→ **Source records**

---*---

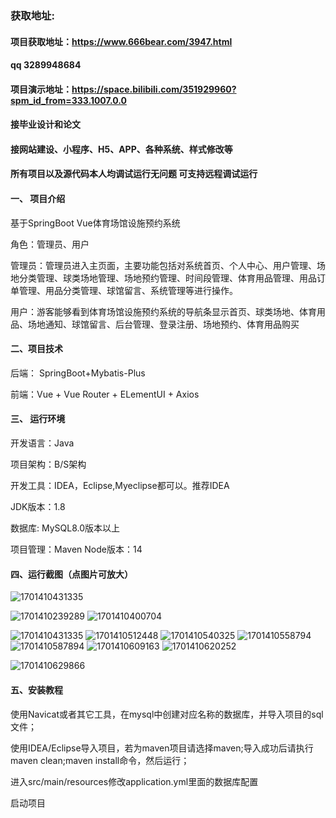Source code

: ### 获取地址:
#### 项目获取地址：https://www.666bear.com/3947.html
#### qq 3289948684
#### 项目演示地址：https://space.bilibili.com/351929960?spm_id_from=333.1007.0.0
#### 接毕业设计和论文
#### 接网站建设、小程序、H5、APP、各种系统、样式修改等

#### 所有项目以及源代码本人均调试运行无问题 可支持远程调试运行

#### 一、 项目介绍
基于SpringBoot Vue体育场馆设施预约系统

角色：管理员、用户

管理员：管理员进入主页面，主要功能包括对系统首页、个人中心、用户管理、场地分类管理、球类场地管理、场地预约管理、时间段管理、体育用品管理、用品订单管理、用品分类管理、球馆留言、系统管理等进行操作。

用户：游客能够看到体育场馆设施预约系统的导航条显示首页、球类场地、体育用品、场地通知、球馆留言、后台管理、登录注册、场地预约、体育用品购买
#### 二、项目技术
后端： SpringBoot+Mybatis-Plus

前端：Vue + Vue Router + ELementUI + Axios

#### 三、 运行环境
开发语言：Java

项目架构：B/S架构

开发工具：IDEA，Eclipse,Myeclipse都可以。推荐IDEA

JDK版本：1.8

数据库: MySQL8.0版本以上

项目管理：Maven
Node版本：14
#### 四、运行截图（点图片可放大）

![1701410431335](https://github.com/666bears/gymsing/assets/143094776/f48b5194-7f1b-4950-a743-4bf489f50de1)

![1701410239289](https://github.com/666bears/gymsing/assets/143094776/7a3e87b4-2fc7-474e-a628-3901e9dc41be)
![1701410400704](https://github.com/666bears/gymsing/assets/143094776/16d2d52c-b3e0-4fa4-8c16-654f63fc2361)

![1701410431335](https://github.com/666bears/gymsing/assets/143094776/1b5de26d-d2e4-4adf-85c8-38b762aeeaba)
![1701410512448](https://github.com/666bears/gymsing/assets/143094776/a0f2b9a8-36cc-4e90-82ab-40cc0c9fcb95)
![1701410540325](https://github.com/666bears/gymsing/assets/143094776/dbc9e510-42bd-4cfd-b287-c8a6634f941f)
![1701410558794](https://github.com/666bears/gymsing/assets/143094776/21b41dff-23d6-4f58-8796-43cccca58578)
![1701410587894](https://github.com/666bears/gymsing/assets/143094776/df3a39b1-6b48-4c0a-b887-3b4900f3a5c4)
![1701410609163](https://github.com/666bears/gymsing/assets/143094776/062c6a7c-dd59-4a8f-aefa-0a2059084e41)
![1701410620252](https://github.com/666bears/gymsing/assets/143094776/ad022e97-22ad-4f4e-91bc-a2f340a5fe16)

![1701410629866](https://github.com/666bears/gymsing/assets/143094776/49ff079a-f3e6-47a5-83ad-d1660d56239b)

#### 五、安装教程
使用Navicat或者其它工具，在mysql中创建对应名称的数据库，并导入项目的sql文件；

使用IDEA/Eclipse导入项目，若为maven项目请选择maven;导入成功后请执行maven clean;maven install命令，然后运行；

进入src/main/resources修改application.yml里面的数据库配置

启动项目





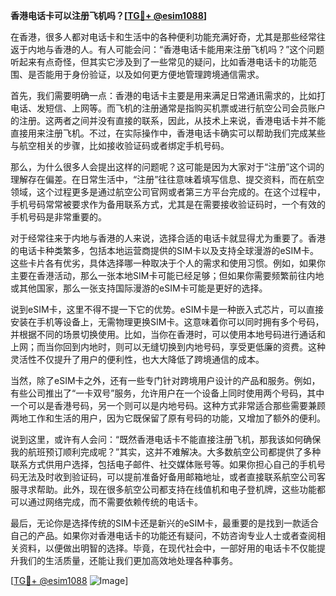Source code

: **香港电话卡可以注册飞机吗？[[TG💪+ @esim1088](https://t.me/s/esim1088)]**

在香港，很多人都对电话卡和生活中的各种便利功能充满好奇，尤其是那些经常往返于内地与香港的人。有人可能会问：“香港电话卡能用来注册飞机吗？”这个问题听起来有点奇怪，但其实它涉及到了一些常见的疑问，比如香港电话卡的功能范围、是否能用于身份验证，以及如何更方便地管理跨境通信需求。

首先，我们需要明确一点：香港的电话卡主要是用来满足日常通讯需求的，比如打电话、发短信、上网等。而飞机的注册通常是指购买机票或进行航空公司会员账户的注册。这两者之间并没有直接的联系，因此，从技术上来说，香港电话卡并不能直接用来注册飞机。不过，在实际操作中，香港电话卡确实可以帮助我们完成某些与航空相关的步骤，比如接收验证码或者绑定手机号码。

那么，为什么很多人会提出这样的问题呢？这可能是因为大家对于“注册”这个词的理解存在偏差。在日常生活中，“注册”往往意味着填写信息、提交资料，而在航空领域，这个过程更多是通过航空公司官网或者第三方平台完成的。在这个过程中，手机号码常常被要求作为备用联系方式，尤其是在需要接收验证码时，一个有效的手机号码是非常重要的。

对于经常往来于内地与香港的人来说，选择合适的电话卡就显得尤为重要了。香港的电话卡种类繁多，包括本地运营商提供的SIM卡以及支持全球漫游的eSIM卡。这些卡片各有优劣，具体选择哪一种取决于个人的需求和使用习惯。例如，如果你主要在香港活动，那么一张本地SIM卡可能已经足够；但如果你需要频繁前往内地或其他国家，那么一张支持国际漫游的eSIM卡可能是更好的选择。

说到eSIM卡，这里不得不提一下它的优势。eSIM卡是一种嵌入式芯片，可以直接安装在手机等设备上，无需物理更换SIM卡。这意味着你可以同时拥有多个号码，并根据不同的场景切换使用。比如，当你在香港时，可以使用本地号码进行通话和上网；而当你回到内地时，则可以无缝切换到内地号码，享受更低廉的资费。这种灵活性不仅提升了用户的便利性，也大大降低了跨境通信的成本。

当然，除了eSIM卡之外，还有一些专门针对跨境用户设计的产品和服务。例如，有些公司推出了“一卡双号”服务，允许用户在一个设备上同时使用两个号码，其中一个可以是香港号码，另一个则可以是内地号码。这种方式非常适合那些需要兼顾两地工作和生活的用户，因为它既保留了原有号码的功能，又增加了额外的便利。

说到这里，或许有人会问：“既然香港电话卡不能直接注册飞机，那我该如何确保我的航班预订顺利完成呢？”其实，这并不难解决。大多数航空公司都提供了多种联系方式供用户选择，包括电子邮件、社交媒体账号等。如果你担心自己的手机号码无法及时收到验证码，可以提前准备好备用邮箱地址，或者直接联系航空公司客服寻求帮助。此外，现在很多航空公司都支持在线值机和电子登机牌，这些功能都可以通过网络完成，而不需要依赖传统的电话卡。

最后，无论你是选择传统的SIM卡还是新兴的eSIM卡，最重要的是找到一款适合自己的产品。如果你对香港电话卡的功能还有疑问，不妨咨询专业人士或者查阅相关资料，以便做出明智的选择。毕竟，在现代社会中，一部好用的电话卡不仅能提升我们的生活质量，还能让我们更加高效地处理各种事务。

[[TG💪+ @esim1088](https://t.me/s/esim1088) ![Image](https://i.postimg.cc/4NQfJmqS/Snipaste-2025-05-13-00-14-12.png)]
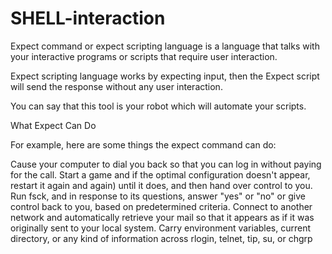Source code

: # SHELL-interaction
Expect command or expect scripting language is a language that talks with your interactive programs or scripts that require user interaction.

Expect scripting language works by expecting input, then the Expect script will send the response without any user interaction.

You can say that this tool is your robot which will automate your scripts.

What Expect Can Do

For example, here are some things the expect command can do:

Cause your computer to dial you back so that you can log in without paying for the call.
Start a game and if the optimal configuration doesn't appear, restart it again and again) until it does, and then hand over control to you.
Run fsck, and in response to its questions, answer "yes" or "no" or give control back to you, based on predetermined criteria.
Connect to another network and automatically retrieve your mail so that it appears as if it was originally sent to your local system.
Carry environment variables, current directory, or any kind of information across rlogin, telnet, tip, su, or chgrp
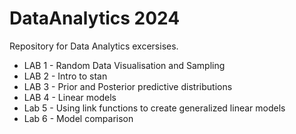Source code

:# DataAnalytics 2024
Repository for Data Analytics excersises.
- LAB 1 - Random Data Visualisation and Sampling
- LAB 2 - Intro to stan
- LAB 3 - Prior and Posterior predictive distributions
- LAB 4 - Linear models
- Lab 5 - Using link functions to create generalized linear models
- Lab 6 - Model comparison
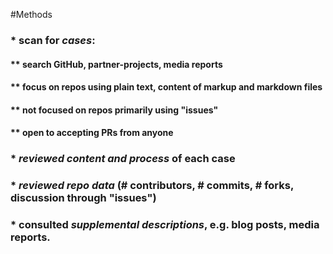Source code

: #Methods
###  * scan for _cases_: 
 ####  ** search GitHub, partner-projects, media reports
 ####  ** focus on repos using plain text, content of markup and markdown files
 ####  ** not focused on repos primarily using "issues"
 ####  ** open to accepting PRs from anyone
###  * _reviewed content and process_ of each case
###  * _reviewed repo data_ (# contributors, # commits, # forks, discussion through "issues")
###  * consulted _supplemental descriptions_, e.g. blog posts, media reports.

---*---

→ **Instructions for the task**
Show the lines above that include "scripts".

→ **Reply to the task**
Expect command or expect scripting language is a language that talks with your interactive programs or scripts that require user interaction.
You can say that this tool is your robot which will automate your scripts.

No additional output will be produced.